Guest Lecture: Damage in pressurized interfaces of hydrocarbon wells


Prof Carlo Callari from University of Molise, Italy will hold a guest lecture in the framework of SFB 837 about "Damage in pressurized interfaces of hydrocarbon wells".

In oil/gas wells, circumferential cracks are often observed at the two contacts of cement sheath with the casing and the rock, respectively. The corresponding formation of an annular gap at these interfaces (the so-called "micro-annulus") can be the main reason for upward leakage of fluids. In sites of CO2 storage or shale gas production, such a leakage can be an environmental issue of major concern, especially in presence of several abandoned wells. The upward propagation of debonding at well interfaces is often driven by the same fluid pressure, thus indicating the crucial role of the coupling between fluid flow and mechanical damage in the problem at hand. In view of these considerations, we present an interface poroelastic law to model fluid-induced damage. The new model is obtained from a penalized thermodynamic potential for porous interfaces, defined in terms of displacement jump and fluid pressure, and employing generalized poroelastic coefficients which depend on a damage internal variable. The coupled laws for traction and fluid content obtained from this potential are fully consistent with arguments using surface fractions and partial stresses. The rate of energy release resulting from differentiation of the interface potential with respect to damage is realistically dependent on fluid pressure.

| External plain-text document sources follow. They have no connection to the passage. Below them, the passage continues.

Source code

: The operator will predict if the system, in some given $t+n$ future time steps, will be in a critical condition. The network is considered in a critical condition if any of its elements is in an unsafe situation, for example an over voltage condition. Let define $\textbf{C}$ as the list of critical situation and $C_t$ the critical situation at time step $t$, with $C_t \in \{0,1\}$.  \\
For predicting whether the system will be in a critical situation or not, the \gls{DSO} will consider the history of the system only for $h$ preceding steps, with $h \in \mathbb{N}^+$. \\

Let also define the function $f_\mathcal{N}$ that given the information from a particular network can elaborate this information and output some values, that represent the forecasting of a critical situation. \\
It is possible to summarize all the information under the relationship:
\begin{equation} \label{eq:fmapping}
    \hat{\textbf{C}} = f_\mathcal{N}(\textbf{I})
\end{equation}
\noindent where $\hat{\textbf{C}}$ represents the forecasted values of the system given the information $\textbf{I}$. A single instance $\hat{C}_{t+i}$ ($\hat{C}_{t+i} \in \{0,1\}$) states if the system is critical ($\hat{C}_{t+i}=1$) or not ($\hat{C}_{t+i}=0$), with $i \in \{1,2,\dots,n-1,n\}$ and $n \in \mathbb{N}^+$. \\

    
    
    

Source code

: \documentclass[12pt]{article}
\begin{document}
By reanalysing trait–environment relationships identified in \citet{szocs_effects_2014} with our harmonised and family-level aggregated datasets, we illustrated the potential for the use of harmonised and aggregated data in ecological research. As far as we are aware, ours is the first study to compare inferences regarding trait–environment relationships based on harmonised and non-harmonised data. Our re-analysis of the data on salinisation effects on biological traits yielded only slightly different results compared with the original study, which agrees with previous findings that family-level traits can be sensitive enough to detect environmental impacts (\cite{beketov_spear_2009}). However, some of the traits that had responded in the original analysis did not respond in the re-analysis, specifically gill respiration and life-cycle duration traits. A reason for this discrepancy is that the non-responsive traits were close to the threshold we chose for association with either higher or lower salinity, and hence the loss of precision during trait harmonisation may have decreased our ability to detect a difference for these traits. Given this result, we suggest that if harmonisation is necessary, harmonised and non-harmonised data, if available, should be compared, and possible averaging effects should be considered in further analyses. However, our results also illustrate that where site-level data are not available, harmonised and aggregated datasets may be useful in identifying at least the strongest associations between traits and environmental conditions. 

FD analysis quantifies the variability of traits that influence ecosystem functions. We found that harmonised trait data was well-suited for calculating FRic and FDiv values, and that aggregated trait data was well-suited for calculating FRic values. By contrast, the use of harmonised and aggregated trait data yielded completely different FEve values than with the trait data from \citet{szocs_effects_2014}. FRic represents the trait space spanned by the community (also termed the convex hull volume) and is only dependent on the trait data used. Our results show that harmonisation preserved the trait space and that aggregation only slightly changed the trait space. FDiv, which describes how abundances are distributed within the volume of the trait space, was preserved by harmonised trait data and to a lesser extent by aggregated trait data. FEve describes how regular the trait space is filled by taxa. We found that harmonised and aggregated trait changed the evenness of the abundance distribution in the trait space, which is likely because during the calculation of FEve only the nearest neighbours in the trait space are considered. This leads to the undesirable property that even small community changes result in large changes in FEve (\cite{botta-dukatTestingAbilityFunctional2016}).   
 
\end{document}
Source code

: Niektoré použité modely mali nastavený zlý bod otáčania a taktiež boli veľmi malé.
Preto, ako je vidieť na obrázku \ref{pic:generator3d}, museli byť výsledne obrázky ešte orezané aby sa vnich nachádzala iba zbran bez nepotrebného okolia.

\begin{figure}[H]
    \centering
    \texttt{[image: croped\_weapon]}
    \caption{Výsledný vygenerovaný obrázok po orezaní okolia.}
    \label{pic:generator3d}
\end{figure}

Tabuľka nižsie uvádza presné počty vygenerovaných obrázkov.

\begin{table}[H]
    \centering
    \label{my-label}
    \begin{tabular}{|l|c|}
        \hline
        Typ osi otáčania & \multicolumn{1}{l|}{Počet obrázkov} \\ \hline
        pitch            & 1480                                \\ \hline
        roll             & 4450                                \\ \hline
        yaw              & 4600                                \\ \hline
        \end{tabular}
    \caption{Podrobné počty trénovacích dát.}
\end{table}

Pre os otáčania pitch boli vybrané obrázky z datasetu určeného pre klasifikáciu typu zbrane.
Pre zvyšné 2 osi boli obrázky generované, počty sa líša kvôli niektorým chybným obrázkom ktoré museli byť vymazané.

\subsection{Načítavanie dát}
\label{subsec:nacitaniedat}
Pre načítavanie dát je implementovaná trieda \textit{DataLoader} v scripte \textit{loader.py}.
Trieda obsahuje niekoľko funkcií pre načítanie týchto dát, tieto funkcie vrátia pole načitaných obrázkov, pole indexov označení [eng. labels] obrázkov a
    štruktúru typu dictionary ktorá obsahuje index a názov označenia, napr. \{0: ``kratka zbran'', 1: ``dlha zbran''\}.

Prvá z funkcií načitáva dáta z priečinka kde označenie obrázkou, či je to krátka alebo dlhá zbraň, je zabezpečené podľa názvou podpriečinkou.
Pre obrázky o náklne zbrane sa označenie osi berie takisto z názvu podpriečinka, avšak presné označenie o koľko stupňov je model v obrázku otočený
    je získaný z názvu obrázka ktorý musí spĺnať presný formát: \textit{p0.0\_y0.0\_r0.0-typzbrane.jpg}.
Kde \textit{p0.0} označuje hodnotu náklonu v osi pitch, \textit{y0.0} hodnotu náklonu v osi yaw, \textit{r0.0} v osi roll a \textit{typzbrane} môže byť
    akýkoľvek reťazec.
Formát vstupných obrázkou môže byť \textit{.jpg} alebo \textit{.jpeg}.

The considered damage criterion and the corresponding evolution law employ an available expression of damage resistance for dry interfaces. We assess the model ability in reproducing the main behavioural features of fluid-pressurized fractures in concrete. Furthermore, the proposed poroelastic damage model is contrasted with other laws for pressurized interfaces. The model is implemented in a formulation of the problem consisting of a well with displacement discontinuities and fluid pressures at interfaces. The semi-numerical solution of this problem is employed to simulate the effects on well integrity due to the combined action of fluid pressure, cement shrinkage, temperature variations and rock strain.